BYM2-style model for continuous data

I’m showing my ignorance here but, try as I might, I haven’t found the answer in the literature or in the forum. How do I specify a BYM2-style model (Riebler et al., 2016) to account for spatial autocorrelation when the outcome is a continuous variable?

I love how easy it is to estimate spatial conditional autoregressive structures in brms and have done so for various generalized linear models. I now want to analyze some continuous spatial data. I believe that the BYM2 is not identified for continuous data as the residual variance is estimated both by \sigma, the residual standard deviation in the normal likelihood, and by \sigma_\text{CAR} and \rho_\text{CAR}, the total standard deviation across locations and the proportion of variance from the spatially structured effect. (I provide a simulated example below which indeed shows poor convergence.) Is there a way to model spatial continuous data in a way that has the same straight-forward interpretation as the \sigma_\text{CAR} and \rho_\text{CAR} parameters in the BYM2 model?

# Load packages
library(brms)

# Set seed
set.seed(8701309)

# Generate spatial data
east <- north <- 1:10
Grid <- expand.grid(east, north)
K <- nrow(Grid)

# Set up distance and neighbourhood matrices
distance <- as.matrix(dist(Grid))
W <- array(0, c(K, K))
W[distance == 1] <- 1 	
rownames(W) <- 1:K

# Generate covariates and response data
x1 <- rnorm(K)
x2 <- rnorm(K)
phi <- rmulti_normal(
  1, mu = rep(0, K), Sigma = 0.4 * exp(-0.1 * distance)
)
mu <- x1 + x2 + phi
y <- rnorm(K, mu)
dat <- data.frame(k = 1:K, y, x1, x2)

# Fit a CAR model
fit <- brm(
  y ~ x1 + x2 + car(W, gr = k, type = "bym2"),
  data = dat, 
  data2 = list(W = W),
  family = gaussian()
)

Thank you!

1 Like

I think that maybe car(... type = "icar") might accomplish what you need?

The key issue is not that your response is continuous, but rather that with the gaussian family the residual is confounded with a random effect of observation (if you had multiple observations per cell, then there wouldn’t be an issue with bym2 even though the response is continuous).

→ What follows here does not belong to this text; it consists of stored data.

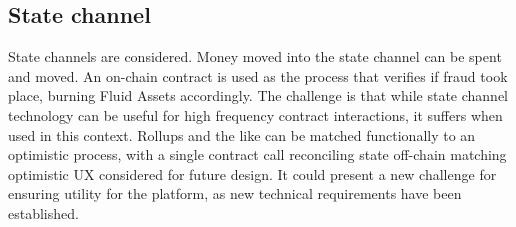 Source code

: \subsection{State channel}

State channels are considered. Money moved into the state channel can be spent and moved. An on-chain contract is used as the process that verifies if fraud took place, burning Fluid Assets accordingly. The challenge is that while state channel technology can be useful for high frequency contract interactions, it suffers when used in this context. Rollups and the like can be matched functionally to an optimistic process, with a single contract call reconciling state off-chain matching optimistic UX considered for future design. It could present a new challenge for ensuring utility for the platform, as new technical requirements have been established.

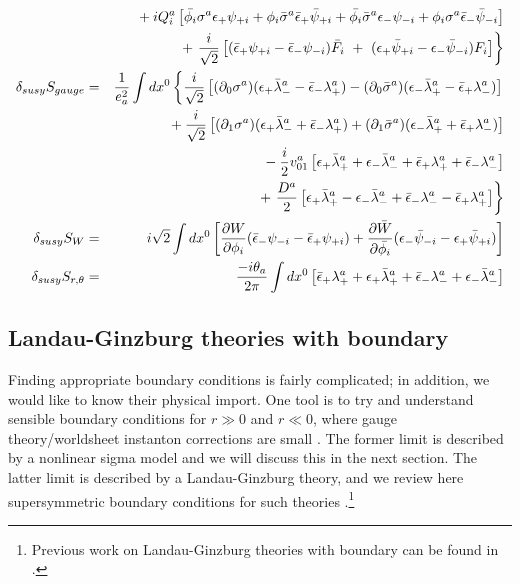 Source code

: \documentclass[a4paper,12pt]{article}
\begin{document}
\begin{enumerate}
\begin{eqnarray}
& & \mbox {} + iQ_i^a\left[ \bar{\phi_i}\sigma^a \epsilon_+ \psi_{+i}
+\phi_i\bar{\sigma}^a\bar{\epsilon}_+\bar{\psi}_{+i}+
\bar{\phi_i} \bar{\sigma}^a\epsilon_-\psi_{-i}
+\phi_i\sigma^a\bar{\epsilon}_-\bar{\psi}_{-i}
\right]
\nonumber \\
& & \mbox{} +\left. {i\over\sqrt{2}}\left[(\bar{\epsilon}_+\psi_{+i}-
\bar{\epsilon}_-\psi_{-i})\bar{F}_i~+~(\epsilon_+ \bar{\psi}_{+i}
-\epsilon_- \bar{\psi}_{-i})F_i\right] \right\}\nonumber \\
\delta_{susy} S_{gauge}&=&{1 \over e_a^2}\int dx^0\left\{
{i\over\sqrt{2}}\left[(\partial_0
\sigma^a)(\epsilon_+ \bar{\lambda}_-^a-\bar{\epsilon}_-
\lambda_+^a)-(\partial_0\bar{\sigma}^a)(\epsilon_-\bar{\lambda}_+^a
-\bar{\epsilon}_+\lambda_-^a)\right]\right.\nonumber \\
& & \mbox{}+{ i \over \sqrt{2}} \left[(\partial_1
\sigma^a)(\epsilon_+\bar{\lambda}_-^a+\bar{\epsilon}_-
\lambda_+^a)+(\partial_1 \bar{\sigma}^a)(\epsilon_-\bar{\lambda}_+^a
+\bar{\epsilon}_+\lambda_-^a)\right]\nonumber \\
& & \mbox{}-{i \over 2}v_{01}^a\left[\epsilon_+\bar{\lambda}_+^a
+\epsilon_-\bar{\lambda}_-^a+\bar{\epsilon}_+\lambda_+^a
+\bar{\epsilon}_-\lambda_-^a\right]\nonumber \\
& & \mbox{} + \left. {D^a\over 2}\left[\epsilon_+\bar{\lambda}_+^a-\epsilon_-
\bar{\lambda}_-^a+\bar{\epsilon}_-\lambda_-^a-\bar{\epsilon}_+
\lambda_+^a\right] \right\}\nonumber \\
\delta_{susy} S_W&=&i\sqrt{2}\int dx^0\left[{\partial W\over\partial\phi_i} 
(\bar{\epsilon}_-\psi_{-i}-\bar{\epsilon}_+\psi_{+i})+{\partial\bar {W}
\over\partial\bar{\phi_i}}(\epsilon_-\bar{\psi}_{-i}-\epsilon_+
\bar{\psi}_{+i})\right] \nonumber \\
\delta_{susy} S_{r, \theta}&=&{-i\theta_a\over 2\pi}\int dx^0
\left[\bar{\epsilon}_+\lambda_+^a+\epsilon_+\bar{\lambda}_+^a
+\bar{\epsilon}_-\lambda_-^a+\epsilon_-\bar{\lambda}_-^a\right]
\label{nineteen}
\end{eqnarray}
\end{enumerate}


\subsection{Landau-Ginzburg theories with boundary}

Finding appropriate boundary conditions is fairly
complicated; in addition, we would like to know
their physical import.  One tool is to try and
understand sensible boundary conditions for
$r \gg 0$ and $r \ll 0$, where 
gauge theory/worldsheet instanton corrections
are small \cite{wittenphases,psarev}.  
The former limit is described by a nonlinear sigma model
and we will discuss this in the next section.
The latter limit is described by a Landau-Ginzburg
theory, and we review here supersymmetric
boundary conditions for such theories 
\cite{stt,boundarylg,HIV}.\footnote{Previous work
on Landau-Ginzburg theories with boundary
can be found in \cite{warner}.}
\end{document}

I think that the icar type in brms is just the conditional autoregressive component, with no additional variance. Thus, with one observation per cell the combination of the icar and the gaussian() family yields the BYM model. If you really need the bym2 parameterization of this model, you might be able to include a bym2 component while constraining the residual sd to be very close to zero via the prior.

1 Like

Hi @nkreimer This sounds like a good application for the CAR model.

I’m not sure its available in brms (as a likelihood for your observations). But if you’re interested in exploring this option you should be able to get results for simple models pretty quickly suing geostan.

You’d get posterior distributions for \rho (the spatial autocorrelation term) and \tau (a scale parameter:

y \sim Gau( \mu, (I - \rho C)^{-1}M
where M is a diagonal matrix with diagonal elements equal to \tau \cdot m_{i,i} (some constant terms that depend on the specification you choose).

The model has an implicit spatial trend that you can calculate (if using geostan it can be returned using the spatial method with the fitted model).

This will also allow you to use the distance-based specification if that’s what you need.

4 Likes

Thank you, @cmcd, I hadn’t come across your package. I will give it a spin!

Thank you for your thoughts! I tried that option and, while it doesn’t have the same problems, it has other issues. It performs fine in the toy example I provided but, when applied to the real data, posterior samples for the sdcar and sigma parameters are highly correlated. Both parameters have only small effective sample sizes and large rhat values. I wonder if there’s a way to reparameterize the model or find a better prior for the variances. (I am using fairly weak Half-Student-t priors right now.)

@nkreimer did you ever end up reaching a solution on this? I referenced your post here as I am encountering similar issues.